In [1]:
#Libraries

import pandas as pd
import numpy as np
from datetime import timedelta


In [None]:
path ='../data/dataset_flights.csv'

try:
    df_main = pd.read_csv(path)
    print(f"Arquivo '{path}' carregado com sucesso!")
    display(df_main.head())
except FileNotFoundError:
    print(f"Erro: O arquivo não foi encontrado em '{path}'. Verifique o caminho e o nome do arquivo.")
except Exception as e:
    print(f"Ocorreu um erro ao carregar o arquivo: {e}")

Arquivo '../data/dataset_flights.csv' carregado com sucesso!


Unnamed: 0,Year,Quarter,Month,DayofMonth,DayOfWeek,FlightDate,Tail_Number,Origin,OriginCityName,Dest,...,Diverted,ActualElapsedTime,AirTime,Distance,CarrierDelay,WeatherDelay,NASDelay,SecurityDelay,LateAircraftDelay,DivAirportLandings
0,2018,2,4,6,5,2018-04-06,N13161,EWR,"Newark, NJ",IND,...,0.0,157.0,111.0,645.0,14.0,0.0,13.0,0.0,9.0,0.0
1,2018,2,4,6,5,2018-04-06,N273JB,ORD,"Chicago, IL",JFK,...,0.0,124.0,101.0,740.0,,,,,,0.0
2,2018,2,4,13,5,2018-04-13,N258NN,ORD,"Chicago, IL",CLE,...,0.0,79.0,46.0,316.0,,,,,,0.0
3,2018,2,4,13,5,2018-04-13,N809UA,IAH,"Houston, TX",DFW,...,0.0,230.0,76.0,224.0,0.0,0.0,142.0,0.0,0.0,0.0
4,2018,2,4,19,4,2018-04-19,N866AS,SFO,"San Francisco, CA",ONT,...,0.0,78.0,55.0,363.0,,,,,,0.0


In [None]:
import pandas as pd
import numpy as np
from datetime import timedelta

print(f"Initial shape: {df_main.shape}")
print(f"Initial missing values:\n{df_main.isnull().sum()}")

# ============================================
# 1. STANDARDIZE COLUMN HEADERS
# ============================================
df_main.columns = df_main.columns.str.lower().str.strip().str.replace(' ', '_')
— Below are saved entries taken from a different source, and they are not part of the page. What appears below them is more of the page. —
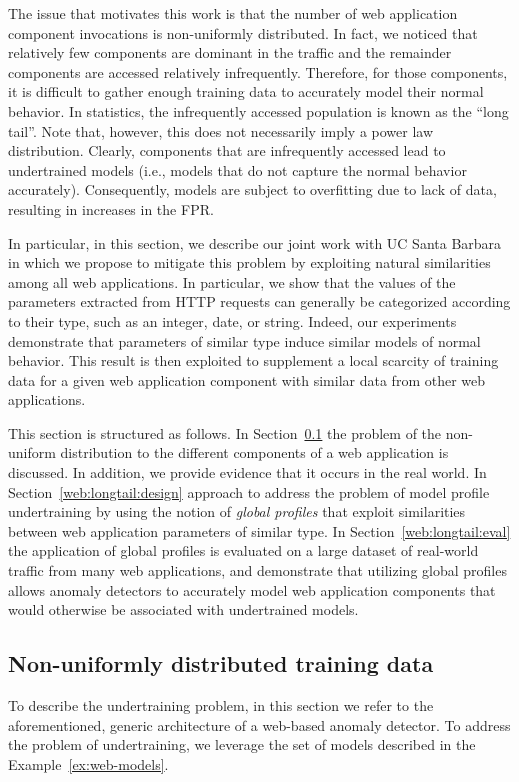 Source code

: The issue that motivates this work is that the number of web application component invocations is non-uniformly distributed. In fact, we noticed that relatively few components are dominant in the traffic and the remainder components are accessed relatively infrequently. Therefore, for those components, it is difficult to gather enough training data to accurately model their normal behavior.  In statistics, the infrequently accessed population is known as the ``long tail''. Note that, however, this does not necessarily imply a power law distribution. Clearly, components that are infrequently accessed lead to undertrained models (i.e., models that do not capture the normal behavior accurately). Consequently, models are subject to overfitting due to lack of data, resulting in increases in the \ac{FPR}.

In particular, in this section, we describe our joint work with UC Santa Barbara in which we propose to mitigate this problem by exploiting natural similarities among all web applications. In particular, we show that the values of the parameters extracted from \ac{HTTP} requests can generally be categorized according to their type, such as an integer, date, or string.  Indeed, our experiments demonstrate that parameters of similar type induce similar models of normal behavior.  This result is then exploited to supplement a local scarcity of training data for a given web application component with similar data from other web applications.

This section is structured as follows. In Section~\ref{web:longtail:motivation} the problem of the non-uniform distribution to the different components of a web application is discussed. In addition, we provide evidence that it occurs in the real world. In Section~\ref{web:longtail:design} approach to address the problem of model profile undertraining by using the notion of \emph{global profiles} that exploit similarities between web application parameters of similar type. In Section~\ref{web:longtail:eval} the application of global profiles is evaluated on a large dataset of real-world traffic from many web applications, and demonstrate that utilizing global profiles allows anomaly detectors to accurately model web application components that would otherwise be associated with undertrained models.

\subsection{Non-uniformly distributed training data}
\label{web:longtail:motivation}
To describe the undertraining problem, in this section we refer to the aforementioned, generic architecture of a web-based anomaly detector. To address the problem of undertraining, we leverage the set of models described in the Example~\ref{ex:web-models}.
# ============================================
# 2. STANDARDIZE STRING CONTENT TO LOWERCASE
# ============================================
str_cols = df_main.select_dtypes(include=['object']).columns
for col in str_cols:
    df_main[col] = df_main[col].str.lower().str.strip()

# ============================================
# 3. CONVERT TO DATETIME
# ============================================
df_main['flightdate'] = pd.to_datetime(df_main['flightdate'])

# ============================================
# 4. REMOVE CANCELLED AND DIVERTED FLIGHTS
# ============================================
print(f"\nRemoving {df_main['cancelled'].sum()} cancelled flights")
print(f"Removing {df_main['diverted'].sum()} diverted flights")

df_main = df_main[
    (df_main['cancelled'] == 0) &
    (df_main['diverted'] == 0)
].copy()

print(f"Shape after removing cancelled/diverted: {df_main.shape}")

# ============================================
# 5. HANDLE MISSING VALUES
# ============================================

# Fill delay breakdown columns (only filled when delayed)
delay_columns = ['carrierdelay', 'weatherdelay', 'nasdelay',
                 'securitydelay', 'lateaircraftdelay']

for col in delay_columns:
    df_main[col] = df_main[col].fillna(0)

# Fill missing delay minutes with 0 (assume on-time if not recorded)
df_main['depdelayminutes'] = df_main['depdelayminutes'].fillna(0)
df_main['arrdelayminutes'] = df_main['arrdelayminutes'].fillna(0)
df_main['arrivaldelaygroups'] = df_main['arrivaldelaygroups'].fillna(0)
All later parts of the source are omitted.